As expected, IATA supported the findings in the DG 3rd investigation report and submitted that:

  • IATA is not operating independently of competitive forces as all decisions pertaining to the carrier/ agent relationship, are taken by IATA members only after getting approval from 'International Federation of Freight Forwarders Associations Consultative Council' that has equal number of IATA and IFIATA members.
  • IATA's conferences and resolutions do not impose any unilateral, unfair and abusive conditions on air cargo agents. Further, there is extensive dialogue between all stakeholders (member airlines and accredited cargo agents) prior to the adoption of any resolution.
  • The introduction of CASS represents a significant upgrade over the traditional offline invoice settlement system which was error prone, time consuming and inefficient. Also, CASS is merely one of the many available account settlement systems and IATA does not mandate either the airlines or the air cargo agents to use CASS. For instance, in 2018-19, out of 18 airlines which had adopted CASS, 11 of them also had their own internal account settlement systems.

Commission's decision -

After holding initially that the OPs were enterprise within the meaning of Section 2(h), the CCI delineated the relevant market as 'market for account settlement services in respect of air cargo segment in India', CCI relied on the data provided by the DG and held that the OPs are not dominant in the relevant market.  The rationale being that during the relevant period, i.e., 2009-10 to 2012-13, the market share of IATA in the relevant market was 'NIL'. Moreover, even beyond the relevant period, the market share of OPs was never more than 21.18%1.  CCI noted that CASS was not mandatory but an option for cargo agents. The air cargo agents had the option to switch to alternative account settlement system. Thus, there existed substitutability in the relevant market. Thus, as OPs did not enjoy dominant position in the relevant market, the CCI refrained from delving into the question of abuse of dominant position.
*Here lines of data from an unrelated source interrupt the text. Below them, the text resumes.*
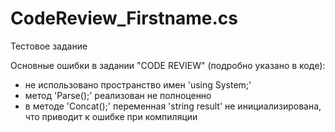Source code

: # CodeReview_Firstname.cs
Тестовое задание

Основные ошибки в задании "CODE REVIEW" (подробно указано в коде):
- не использовано пространство имен 'using System;'
- метод 'Parse();' реализован не полноценно
- в методе 'Concat();' переменная 'string result' не инициализирована, что приводит к ошибке при компиляции
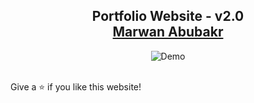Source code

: <h2 align="center">
  Portfolio Website - v2.0<br/>
  <a href="my-portfolio-xi-henna-80.vercel.app/" target="_blank">Marwan Abubakr</a>
</h2>
<div align="center">
  <img alt="Demo" src="./Images/readme-img1.png" />
</div>

<br/>

Give a ⭐ if you like this website!
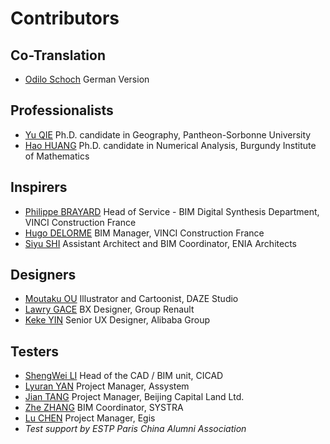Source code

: # Contributors  <!-- {docsify-ignore-all} -->

## Co-Translation

- [Odilo Schoch](https://www.linkedin.com/in/odilo-schoch-43512210/) German Version

## Professionalists

- [Yu QIE](https://www.linkedin.com/in/yu-qie-83263258/) Ph.D. candidate in Geography, Pantheon-Sorbonne University
- [Hao HUANG](https://www.linkedin.com/in/hao-huang-ensta/) Ph.D. candidate in Numerical Analysis, Burgundy Institute of Mathematics

## Inspirers

- [Philippe BRAYARD](https://www.linkedin.com/in/philippe-brayard-778b4883/) Head of Service - BIM Digital Synthesis Department, VINCI Construction France
- [Hugo DELORME](https://www.linkedin.com/in/hugo-delorme-b85659b8/) BIM Manager, VINCI Construction France
- [Siyu SHI](https://www.linkedin.com/in/siyu-shi-9977a764/) Assistant Architect and BIM Coordinator, ENIA Architects

## Designers

- [Moutaku OU](https://www.behance.net/kraft1412) Illustrator and Cartoonist, DAZE Studio
- [Lawry GACE](https://www.linkedin.com/in/lawry-gace/) BX Designer, Group Renault
- [Keke YIN](https://www.linkedin.com/in/%E5%B0%B9%E5%8F%AF%E7%8F%82-keke-yin-a06aba117/) Senior UX Designer, Alibaba Group

## Testers

- [ShengWei LI](https://www.linkedin.com/in/shengwei-li/) Head of the CAD / BIM unit, CICAD
- [Lyuran YAN](https://www.linkedin.com/in/lyuran-yan-695a96133/) Project Manager, Assystem
- [Jian TANG](https://www.linkedin.com/in/jian-tang-b7846835/) Project Manager, Beijing Capital Land Ltd.
- [Zhe ZHANG](https://www.linkedin.com/in/zhe-zhang-0ba700149/) BIM Coordinator, SYSTRA
- [Lu CHEN](https://www.linkedin.com/in/lu-chen-1abb26b2/) Project Manager, Egis
- *Test support by ESTP Paris China Alumni Association*

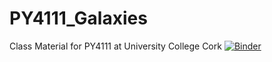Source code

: # PY4111_Galaxies
Class Material for PY4111 at University College Cork
[![Binder](https://mybinder.org/badge_logo.svg)](https://mybinder.org/v2/gh/mtremmel/PY4111_Galaxies/HEAD)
With regards to the allegations pertaining to contravention of the provisions of Section 3 of the Act, the CCI, agreeing with DG findings, observed that in the absence of any fresh material or evidence in respect of the allegations pertaining to contravention of the provisions of Section 3 of the Act, the contention of the Informant is not well-founded.  


In past, there have been multiple face-offs between the parties before the CCI and the COMPAT. But in my view even this recent order, the CCI has left few gaps,  such as , (i) not considering the market share of IATA in the International cargo volumes to and from India , which if considered would have shown that IATA enjoyed market power and faced virtually no competition  from domestic airlines and (ii) not fully examining the possible role of the member airlines of IATA in coming together in an anti-competitive manner to dictate terms of doing business to the downstream  cargo agents fully dependent upon them in violation of Section 3(3) of the Act . I am sure that ACAAI is going to challenge this CCI order too by another appeal before the new Appellate Tribunal, the NCLAT. So the battle over CASS in India is likely to continue .


1 Apparently, CCI has only considered the domestic cargo transit figures and ignored ACAAI's objection of considering the International cargo figures in which IATA member airlines clearly enjoyed market power.